Wisconin Rep. David Obey's announcement that he will retire brings the number of vacating Democrats in the House to 17, compared with 20 such Republicans. But with Democrats facing what most analysts predict will be a very difficult election cycle in November, and party leaders fretting about holding on to their majority, how worried should they be about retirements?
- Every Retirement Makes a Difference With the margins so close, warns NBC News' Domenico Montanaro, Democrats should worry about every Congressman who retires in a swing district. "Projections for this fall's midterm show Republicans poised to make big gains in the House, perhaps coming close to or even taking over control of the House. Republicans need 40 seats to win control."
- 'Troubling,' But Averted Disaster The Washington Post's Chris Cillizza says that while the trend "should be troubling for party strategists, the predictions of a flood of Democratic retirements in the wake of Sen. Scott Brown's (R-Mass) victory on January 19 have not yet come to fruition." If this holds, "Democrats will have avoided the doomsday situation many painted for them following Brown's win in Massachusetts but they are far from out of the woods."
- No Democratic Exodus Hotline's Amy Walter deflates the fears. "Despite the hand wringing around DC this morning that [Obey's] retirement will open the floodgates for more high-profile Dem retirements, the reality is that there aren't many 'surprises' left. Talk of an 'exodus' of Dem retirements after the health care vote, it hasn't happened -- and it won't," she writes. The majority of districts have closed filing, which means that retirements would have announced by now. "And, frankly, there just aren't that many potential retirees left."
- Why Retirements Matter Long-Term GOP Strategist Patrick Ruffini looks to districts where the GOP might be popular but a Democratic incumbent can hold on to the seat for years. Ruffini calls retirements "our best means of forcing change on these districts." However, "those can come all too slowly." Ruffini reminds us that although it can take decades for an entire Congress to cycle, everyone eventually retires, dies, or is voted out.

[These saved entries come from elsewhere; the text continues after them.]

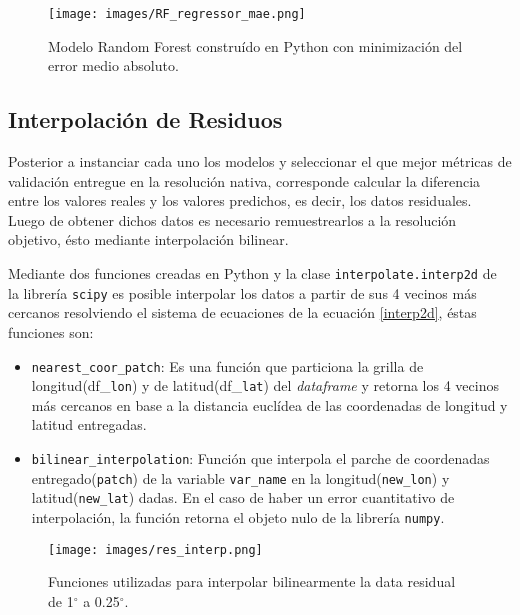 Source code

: \begin{figure}[h]
    \centering
          \texttt{[image: images/RF\_regressor\_mae.png]}
          \vskip -0.1in
    \caption[Construcción y entrenamiento del modelo Random Forest con criterio de \textit{mae}]{\footnotesize Modelo Random Forest construído en Python con minimización del error medio absoluto.}
    \label{logo3}
\end{figure}

    \subsection{Interpolación de Residuos}

    Posterior a instanciar cada uno los modelos y seleccionar el que mejor métricas de validación entregue en la resolución nativa, corresponde calcular la diferencia entre los valores reales y los valores predichos, es decir, los datos residuales.
    Luego de obtener dichos datos es necesario remuestrearlos a la resolución objetivo, ésto mediante interpolación bilinear.
 
    Mediante dos funciones creadas en Python y la clase \texttt{interpolate.interp2d} de la librería \texttt{scipy} es posible interpolar los datos a partir de sus 4 vecinos más cercanos resolviendo el sistema de ecuaciones
    de la ecuación \ref{interp2d}, éstas funciones son:
    \begin{itemize}
        \item {\texttt{nearest\_coor\_patch}: Es una función que particiona la grilla de longitud(df\_\texttt{lon}) y de latitud(df\_\texttt{lat}) del \textit{dataframe} y retorna los 4 vecinos más cercanos en base a la distancia euclídea
        de las coordenadas de longitud y latitud entregadas.}
        \item {\texttt{bilinear\_interpolation}: Función que interpola el parche de coordenadas entregado(\texttt{patch}) de la variable \texttt{var\_name} en la longitud(\texttt{new\_lon}) y latitud(\texttt{new\_lat}) dadas. En el caso de haber un error cuantitativo de interpolación,
         la función retorna el objeto nulo de la librería \texttt{numpy}.}
    \end{itemize}
    \begin{figure}[H]
        \centering
              \texttt{[image: images/res\_interp.png]}
              \vskip -0.1in
        \caption[Funciones utilizadas para la interpolación de residuos]{\footnotesize Funciones utilizadas para interpolar bilinearmente la data residual de 1$^{\circ}$ a 0.25$^{\circ}$.}
        \label{logo4}
    \end{figure}


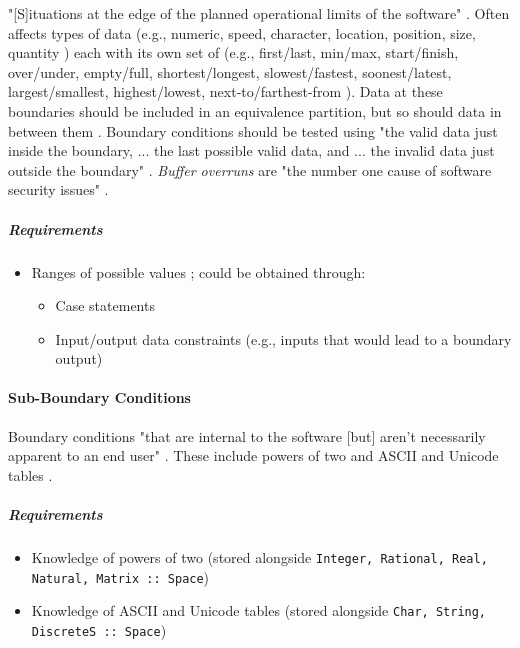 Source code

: "[S]ituations at the edge of the planned operational limits of the software"
\cite[p.~72]{patton_software_2006}. Often affects types of data (e.g., numeric,
speed, character, location, position, size, quantity
\cite[p.~72]{patton_software_2006}) each with its own set of (e.g., first/last,
min/max, start/finish, over/under, empty/full, shortest/longest,
slowest/fastest, soonest/latest, largest/smallest, highest/lowest,
next-to/farthest-from \cite[p.~72-73]{patton_software_2006}). Data at these
boundaries should be included in an equivalence partition, but so should
data in between them \cite[p.~73]{patton_software_2006}. Boundary conditions
should be tested using "the valid data just inside the boundary,
... the last possible valid data, and ... the invalid data just outside the
boundary" \cite[p.~73]{patton_software_2006}. \emph{Buffer overruns} are
"the number one cause of software security issues"
\cite[p.~75]{patton_software_2006}.


\subparagraph{Requirements}
\begin{itemize}
      \item Ranges of possible values \cite[p.~67, 73]{patton_software_2006};
            could be obtained through:
            \begin{itemize}
                  \item Case statements
                  \item Input/output data constraints (e.g., inputs that
                        would lead to a boundary output)
            \end{itemize}
\end{itemize}

\paragraph{Sub-Boundary Conditions \cite[p.~75-77]{patton_software_2006}}

Boundary conditions "that are internal to the software [but] aren't necessarily
apparent to an end user" \cite[p.~75]{patton_software_2006}. These include
powers of two \cite[p.~75-76]{patton_software_2006} and ASCII and Unicode tables
\cite[p.~76-77]{patton_software_2006}.

\subparagraph{Requirements}
\begin{itemize}
      \item Knowledge of powers of two \cite[p.~75-76]{patton_software_2006}
            (stored alongside \texttt{Integer, Rational, Real, Natural, Matrix
                  ::~Space})
      \item Knowledge of ASCII and Unicode tables \cite[p.~76-77]{patton_software_2006}
            (stored alongside \texttt{Char, String, DiscreteS ::~Space})
\end{itemize}

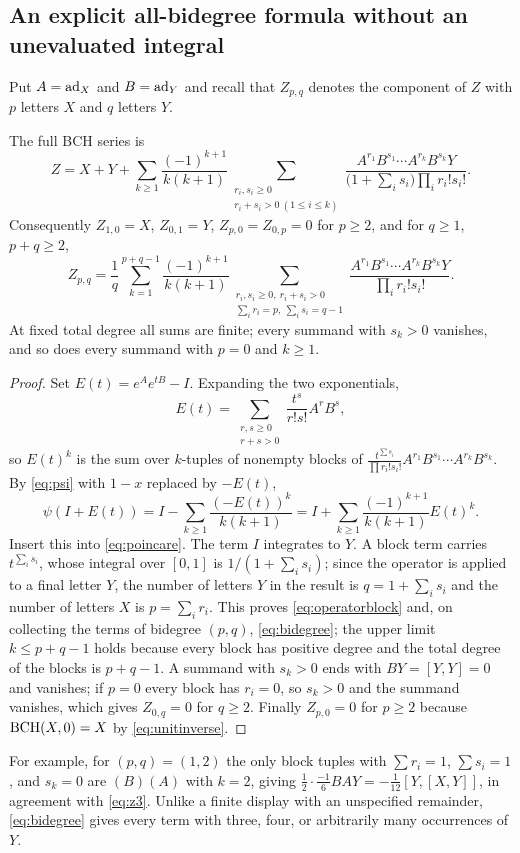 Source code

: \subsection{An explicit all-bidegree formula without an unevaluated integral}
Put $A=\ad_X$ and $B=\ad_Y$ and recall that $Z_{p,q}$ denotes the component
of $Z$ with $p$ letters $X$ and $q$ letters $Y$.
\begin{theorem}\label{thm:operatorblock}
The full BCH series is
\begin{equation}\label{eq:operatorblock}
 \boxed{\displaystyle
 Z=X+Y+\sum_{k\geq1}\frac{(-1)^{k+1}}{k(k+1)}
 \sum_{\substack{r_i,s_i\geq0\\r_i+s_i>0\ (1\leq i\leq k)}}
 \frac{A^{r_1}B^{s_1}\cdots A^{r_k}B^{s_k}Y}
 {\bigl(1+\sum_is_i\bigr)\prod_ir_i!s_i!}.}
\end{equation}
Consequently $Z_{1,0}=X$, $Z_{0,1}=Y$, $Z_{p,0}=Z_{0,p}=0$ for $p\geq2$, and
for $q\geq1$, $p+q\geq2$,
\begin{equation}\label{eq:bidegree}
 \boxed{\displaystyle
 Z_{p,q}=\frac1q\sum_{k=1}^{p+q-1}\frac{(-1)^{k+1}}{k(k+1)}
 \sum_{\substack{r_i,s_i\geq0,\ r_i+s_i>0\\
                   \sum_ir_i=p,\ \sum_is_i=q-1}}
 \frac{A^{r_1}B^{s_1}\cdots A^{r_k}B^{s_k}Y}{\prod_ir_i!s_i!}.}
\end{equation}
At fixed total degree all sums are finite; every summand with $s_k>0$
vanishes, and so does every summand with $p=0$ and $k\geq1$.
\end{theorem}
\begin{proof}
Set $E(t)=e^Ae^{tB}-I$. Expanding the two exponentials,
\[
 E(t)=\sum_{\substack{r,s\geq0\\r+s>0}}\frac{t^s}{r!s!}A^rB^s,
\]
so $E(t)^k$ is the sum over $k$-tuples of nonempty blocks of
$\frac{t^{\sum s_i}}{\prod r_i!s_i!}A^{r_1}B^{s_1}\cdots A^{r_k}B^{s_k}$.
By \eqref{eq:psi} with $1-x$ replaced by $-E(t)$,
\[
 \psi(I+E(t))=I-\sum_{k\geq1}\frac{(-E(t))^k}{k(k+1)}
 =I+\sum_{k\geq1}\frac{(-1)^{k+1}}{k(k+1)}E(t)^k.
\]
Insert this into \eqref{eq:poincare}. The term $I$ integrates to $Y$. A
block term carries $t^{\sum_is_i}$, whose integral over $[0,1]$ is
$1/(1+\sum_is_i)$; since the operator is applied to a final letter $Y$, the
number of letters $Y$ in the result is $q=1+\sum_is_i$ and the number of
letters $X$ is $p=\sum_ir_i$. This proves \eqref{eq:operatorblock} and, on
collecting the terms of bidegree $(p,q)$, \eqref{eq:bidegree}; the upper
limit $k\leq p+q-1$ holds because every block has positive degree and the
total degree of the blocks is $p+q-1$. A summand with $s_k>0$ ends with
$BY=[Y,Y]=0$ and vanishes; if $p=0$ every block has $r_i=0$, so $s_k>0$ and
the summand vanishes, which gives $Z_{0,q}=0$ for $q\geq2$. Finally
$Z_{p,0}=0$ for $p\geq2$ because $\BCH(X,0)=X$ by \eqref{eq:unitinverse}.
\end{proof}
For example, for $(p,q)=(1,2)$ the only block tuples with
$\sum r_i=1$, $\sum s_i=1$, and $s_k=0$ are $(B)(A)$ with $k=2$, giving
$\frac{1}{2}\cdot\frac{-1}{6}BAY=-\frac1{12}[Y,[X,Y]]$, in agreement with
\eqref{eq:z3}. Unlike a finite display with an unspecified remainder,
\eqref{eq:bidegree} gives every term with three, four, or arbitrarily many
occurrences of $Y$.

- Obey: I'm Retiring Because of Senate Many House Democrats have expressed anger at the Senate, where the slim majority and unusual rules mean that some key pieces of legislation, such as health care, have been crafted to pass the Senate, making the House's efforts less relevant. Now Rep. Obey has cited that as a reason for his retirement, raising the possibility that other House Democrats will throw in the towel because of Senate intransigence. Obey wrote in his retirement announcement: "All I do know is that there has to be more to life than explaining the ridiculous, accountability destroying rules of the Senate to confused, angry, and frustrated constituents."